Como pasaba el tiempo sin que ella dijera algo, él abrió los ojos y la miró:
– ¿Qué hay? -preguntó intuyendo que ella tenía algo que decir.
– Me da la impresión de que no puedo abrir una revista ni un diario sin tropezarme con un artículo que hable de la superpoblación del planeta -empezó Paola-. Seis mil millones, siete, ocho, la amenaza de la explosión demográfica y la falta de recursos naturales para todos. Y, al mismo tiempo, la gente va a clínicas de fertilidad…
– ¿Para aumentar la población? -preguntó él.
– No -respondió ella rápidamente-. Nada de eso. Para satisfacer un instinto humano.
– ¿No una necesidad? -preguntó él.
– Guido -dijo ella, imprimiendo cansancio en la voz-, no es la primera vez que tratamos de definir lo que es la «necesidad». Ya sabes lo que yo creo que es: únicamente aquello que, si no lo satisfaces con alimento o con agua, mueres.
– Y yo sigo pensando que es algo más: que es todo lo que nos hace diferentes de los otros animales.
Él la vio mover la cabeza de arriba abajo, pero entonces ella dijo:
– No quiero seguir hablando ahora de eso. Además, sé que, aunque me apabulles con tu lógica y tu sentido común, y aunque pases al terreno personal y hables de nuestros hijos, no conseguirás que reconozca que tener hijos es una necesidad. De manera que vamos a dejarlo, y a no malgastar tiempo y energía, ¿de acuerdo?

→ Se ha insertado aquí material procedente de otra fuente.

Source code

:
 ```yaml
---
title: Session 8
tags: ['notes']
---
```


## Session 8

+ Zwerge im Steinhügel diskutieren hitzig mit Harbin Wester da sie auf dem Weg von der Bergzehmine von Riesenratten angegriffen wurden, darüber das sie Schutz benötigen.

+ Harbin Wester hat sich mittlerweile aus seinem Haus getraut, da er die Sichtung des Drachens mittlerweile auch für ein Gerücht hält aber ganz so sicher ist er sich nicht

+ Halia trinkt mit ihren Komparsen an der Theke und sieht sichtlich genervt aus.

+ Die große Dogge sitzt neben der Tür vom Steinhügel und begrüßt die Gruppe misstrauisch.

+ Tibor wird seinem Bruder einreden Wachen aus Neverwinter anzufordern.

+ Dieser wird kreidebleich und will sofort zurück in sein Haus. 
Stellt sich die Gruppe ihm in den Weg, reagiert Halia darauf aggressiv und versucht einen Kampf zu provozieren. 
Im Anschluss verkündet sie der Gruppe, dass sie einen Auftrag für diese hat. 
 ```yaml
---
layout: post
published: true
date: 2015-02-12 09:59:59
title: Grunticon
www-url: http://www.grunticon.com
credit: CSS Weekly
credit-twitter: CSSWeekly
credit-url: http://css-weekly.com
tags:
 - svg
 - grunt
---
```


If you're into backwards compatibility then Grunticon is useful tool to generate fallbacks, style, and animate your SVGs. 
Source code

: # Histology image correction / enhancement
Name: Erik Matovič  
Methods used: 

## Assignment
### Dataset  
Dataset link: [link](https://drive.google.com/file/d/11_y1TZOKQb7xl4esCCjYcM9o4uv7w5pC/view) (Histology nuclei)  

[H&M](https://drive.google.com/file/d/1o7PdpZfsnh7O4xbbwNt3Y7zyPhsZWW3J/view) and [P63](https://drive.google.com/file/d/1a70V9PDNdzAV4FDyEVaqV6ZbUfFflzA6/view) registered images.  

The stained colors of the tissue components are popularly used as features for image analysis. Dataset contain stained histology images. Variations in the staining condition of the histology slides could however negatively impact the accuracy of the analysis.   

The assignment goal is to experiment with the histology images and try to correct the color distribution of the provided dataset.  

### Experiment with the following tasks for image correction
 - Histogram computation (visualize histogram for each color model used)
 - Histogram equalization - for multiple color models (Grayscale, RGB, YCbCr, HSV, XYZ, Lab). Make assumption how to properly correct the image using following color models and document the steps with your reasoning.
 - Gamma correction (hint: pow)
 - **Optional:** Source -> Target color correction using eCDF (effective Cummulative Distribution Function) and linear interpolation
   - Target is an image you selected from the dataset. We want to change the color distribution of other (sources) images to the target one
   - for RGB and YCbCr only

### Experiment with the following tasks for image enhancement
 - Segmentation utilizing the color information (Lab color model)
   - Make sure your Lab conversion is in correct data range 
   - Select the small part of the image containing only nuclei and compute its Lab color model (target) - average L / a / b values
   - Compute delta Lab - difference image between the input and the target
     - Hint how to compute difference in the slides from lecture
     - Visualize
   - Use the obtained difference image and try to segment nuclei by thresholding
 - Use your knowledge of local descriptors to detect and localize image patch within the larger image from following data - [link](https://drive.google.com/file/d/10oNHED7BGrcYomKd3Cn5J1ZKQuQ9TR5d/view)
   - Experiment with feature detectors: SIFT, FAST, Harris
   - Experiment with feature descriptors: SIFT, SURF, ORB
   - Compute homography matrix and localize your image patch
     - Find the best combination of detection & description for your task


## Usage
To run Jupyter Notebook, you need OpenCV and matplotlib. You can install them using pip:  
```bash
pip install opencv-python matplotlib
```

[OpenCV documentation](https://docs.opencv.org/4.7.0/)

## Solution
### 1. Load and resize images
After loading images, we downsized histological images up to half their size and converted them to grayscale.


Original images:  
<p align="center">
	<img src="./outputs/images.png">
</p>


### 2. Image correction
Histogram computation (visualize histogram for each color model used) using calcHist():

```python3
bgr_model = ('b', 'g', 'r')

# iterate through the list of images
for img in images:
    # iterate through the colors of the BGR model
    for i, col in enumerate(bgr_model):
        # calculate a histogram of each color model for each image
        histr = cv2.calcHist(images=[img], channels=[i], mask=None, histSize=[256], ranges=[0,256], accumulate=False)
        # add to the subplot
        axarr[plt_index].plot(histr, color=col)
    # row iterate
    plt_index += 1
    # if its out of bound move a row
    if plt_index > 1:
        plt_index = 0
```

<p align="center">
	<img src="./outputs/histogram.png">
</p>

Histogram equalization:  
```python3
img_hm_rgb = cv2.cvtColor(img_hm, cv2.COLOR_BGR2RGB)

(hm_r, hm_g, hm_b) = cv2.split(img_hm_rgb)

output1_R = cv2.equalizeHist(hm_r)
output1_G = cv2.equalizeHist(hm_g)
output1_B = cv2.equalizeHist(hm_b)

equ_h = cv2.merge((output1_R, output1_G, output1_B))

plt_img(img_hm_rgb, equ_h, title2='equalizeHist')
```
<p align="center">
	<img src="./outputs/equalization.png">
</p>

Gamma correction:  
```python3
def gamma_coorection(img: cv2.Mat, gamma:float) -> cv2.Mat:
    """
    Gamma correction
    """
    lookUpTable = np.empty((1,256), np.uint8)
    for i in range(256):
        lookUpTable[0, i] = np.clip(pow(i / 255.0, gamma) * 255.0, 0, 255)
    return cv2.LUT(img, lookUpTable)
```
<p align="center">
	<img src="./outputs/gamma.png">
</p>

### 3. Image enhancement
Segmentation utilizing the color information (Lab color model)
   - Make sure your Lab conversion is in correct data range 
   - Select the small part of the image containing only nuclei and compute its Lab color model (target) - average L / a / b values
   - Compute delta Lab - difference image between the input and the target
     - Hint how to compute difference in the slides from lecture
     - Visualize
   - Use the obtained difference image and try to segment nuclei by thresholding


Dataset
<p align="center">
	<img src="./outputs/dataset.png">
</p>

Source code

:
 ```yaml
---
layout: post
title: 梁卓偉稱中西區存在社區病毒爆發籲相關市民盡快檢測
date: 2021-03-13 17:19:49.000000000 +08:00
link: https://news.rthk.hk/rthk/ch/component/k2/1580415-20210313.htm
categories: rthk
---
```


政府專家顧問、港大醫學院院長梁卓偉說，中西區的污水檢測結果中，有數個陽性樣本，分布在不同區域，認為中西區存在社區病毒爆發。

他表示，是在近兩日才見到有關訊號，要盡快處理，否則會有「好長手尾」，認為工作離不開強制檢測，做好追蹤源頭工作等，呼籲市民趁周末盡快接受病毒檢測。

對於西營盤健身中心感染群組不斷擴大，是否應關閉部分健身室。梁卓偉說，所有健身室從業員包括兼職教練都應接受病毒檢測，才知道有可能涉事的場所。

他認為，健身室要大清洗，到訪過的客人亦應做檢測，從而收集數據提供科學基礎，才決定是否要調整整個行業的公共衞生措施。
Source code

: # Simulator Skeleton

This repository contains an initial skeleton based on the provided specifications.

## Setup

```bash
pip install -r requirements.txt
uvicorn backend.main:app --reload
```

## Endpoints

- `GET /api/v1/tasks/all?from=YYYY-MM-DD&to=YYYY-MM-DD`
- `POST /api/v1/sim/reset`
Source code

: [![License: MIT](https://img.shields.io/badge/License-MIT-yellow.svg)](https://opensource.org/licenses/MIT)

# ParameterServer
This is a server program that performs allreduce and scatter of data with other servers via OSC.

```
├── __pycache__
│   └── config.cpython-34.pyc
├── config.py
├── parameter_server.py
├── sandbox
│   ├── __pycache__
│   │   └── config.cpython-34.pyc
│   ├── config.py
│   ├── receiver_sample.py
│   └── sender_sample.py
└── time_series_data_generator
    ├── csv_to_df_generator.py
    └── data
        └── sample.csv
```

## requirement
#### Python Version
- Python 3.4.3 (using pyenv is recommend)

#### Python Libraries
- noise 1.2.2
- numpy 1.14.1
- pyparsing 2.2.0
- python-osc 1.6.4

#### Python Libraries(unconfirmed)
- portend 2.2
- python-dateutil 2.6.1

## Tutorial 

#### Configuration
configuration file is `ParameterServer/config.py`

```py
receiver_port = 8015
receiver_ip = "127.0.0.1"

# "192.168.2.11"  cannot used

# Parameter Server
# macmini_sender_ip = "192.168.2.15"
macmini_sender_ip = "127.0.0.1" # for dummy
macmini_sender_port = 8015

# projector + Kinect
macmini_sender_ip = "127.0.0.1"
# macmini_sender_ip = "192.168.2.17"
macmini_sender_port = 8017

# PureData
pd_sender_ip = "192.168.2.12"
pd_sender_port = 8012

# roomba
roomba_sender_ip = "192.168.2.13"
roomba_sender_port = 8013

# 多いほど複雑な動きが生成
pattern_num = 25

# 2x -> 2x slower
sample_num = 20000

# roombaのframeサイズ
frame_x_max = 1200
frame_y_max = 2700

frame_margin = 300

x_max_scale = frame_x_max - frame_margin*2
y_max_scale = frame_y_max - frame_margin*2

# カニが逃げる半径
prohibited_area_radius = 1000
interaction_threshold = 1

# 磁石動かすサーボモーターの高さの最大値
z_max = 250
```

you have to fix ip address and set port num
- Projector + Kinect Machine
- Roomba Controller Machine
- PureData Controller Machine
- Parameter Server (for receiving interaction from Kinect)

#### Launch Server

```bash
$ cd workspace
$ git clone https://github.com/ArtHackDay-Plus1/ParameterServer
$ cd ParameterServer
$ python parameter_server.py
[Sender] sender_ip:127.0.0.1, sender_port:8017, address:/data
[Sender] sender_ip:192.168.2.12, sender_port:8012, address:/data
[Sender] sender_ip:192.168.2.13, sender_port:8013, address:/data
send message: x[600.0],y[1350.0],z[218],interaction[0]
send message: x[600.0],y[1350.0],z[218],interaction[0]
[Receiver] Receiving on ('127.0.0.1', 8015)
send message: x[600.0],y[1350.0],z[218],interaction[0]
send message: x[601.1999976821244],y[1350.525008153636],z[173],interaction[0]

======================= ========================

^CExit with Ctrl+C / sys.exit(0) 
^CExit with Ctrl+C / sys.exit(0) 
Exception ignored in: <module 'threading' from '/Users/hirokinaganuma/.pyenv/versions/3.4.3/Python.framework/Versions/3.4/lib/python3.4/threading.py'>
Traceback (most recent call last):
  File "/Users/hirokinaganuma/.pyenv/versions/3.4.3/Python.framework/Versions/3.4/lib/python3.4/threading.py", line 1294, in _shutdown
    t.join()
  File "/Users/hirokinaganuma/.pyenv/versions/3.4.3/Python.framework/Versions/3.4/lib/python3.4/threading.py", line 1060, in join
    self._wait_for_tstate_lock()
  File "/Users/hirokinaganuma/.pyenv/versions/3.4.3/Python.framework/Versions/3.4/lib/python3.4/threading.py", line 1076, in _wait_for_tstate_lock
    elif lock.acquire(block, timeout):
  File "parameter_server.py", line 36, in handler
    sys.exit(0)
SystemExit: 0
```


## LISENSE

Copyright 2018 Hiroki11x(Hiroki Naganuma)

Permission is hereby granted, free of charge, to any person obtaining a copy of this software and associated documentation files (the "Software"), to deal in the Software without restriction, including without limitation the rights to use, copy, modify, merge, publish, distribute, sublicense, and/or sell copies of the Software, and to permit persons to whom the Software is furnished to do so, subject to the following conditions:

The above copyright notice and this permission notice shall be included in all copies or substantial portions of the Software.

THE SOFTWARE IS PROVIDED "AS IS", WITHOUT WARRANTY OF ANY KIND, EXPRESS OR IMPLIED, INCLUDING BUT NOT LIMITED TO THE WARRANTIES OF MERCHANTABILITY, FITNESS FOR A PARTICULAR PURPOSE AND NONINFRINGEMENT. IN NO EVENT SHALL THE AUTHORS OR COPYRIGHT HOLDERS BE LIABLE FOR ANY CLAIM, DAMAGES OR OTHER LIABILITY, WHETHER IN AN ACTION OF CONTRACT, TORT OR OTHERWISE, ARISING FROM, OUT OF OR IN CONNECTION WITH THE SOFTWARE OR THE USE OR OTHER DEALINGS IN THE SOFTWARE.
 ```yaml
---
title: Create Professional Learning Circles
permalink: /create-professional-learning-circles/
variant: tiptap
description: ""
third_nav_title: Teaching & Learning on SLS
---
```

Él se inclinó hacia adelante para asir la botella» pero cambió de idea y volvió dejarla en la mesa.
– He ido a Verona con la signorina Elettra -dijo, sorprendiéndose a sí mismo con la revelación-. Nos hemos hecho pasar por una pareja ansiosa de tener un hijo. Quería ver si la clínica está implicada en esas adopciones.
– ¿Se lo han creído? ¿En la clínica? -preguntó ella, aunque para Brunetti lo importante era si la clínica realmente estaba involucrada en las adopciones ilegales.
– Creo que sí -respondió él y consideró preferible no tratar de explicar por qué.
Paola puso los pies en el suelo y se sentó. Dejó la copa en la mesa, se volvió hacia Brunetti y retiró un largo pelo negro de la pechera de la camisa de su marido. Dejó caer el pelo a la alfombra, se levantó y, sin decir nada, se fue a la cocina a acabar de hacer la cena.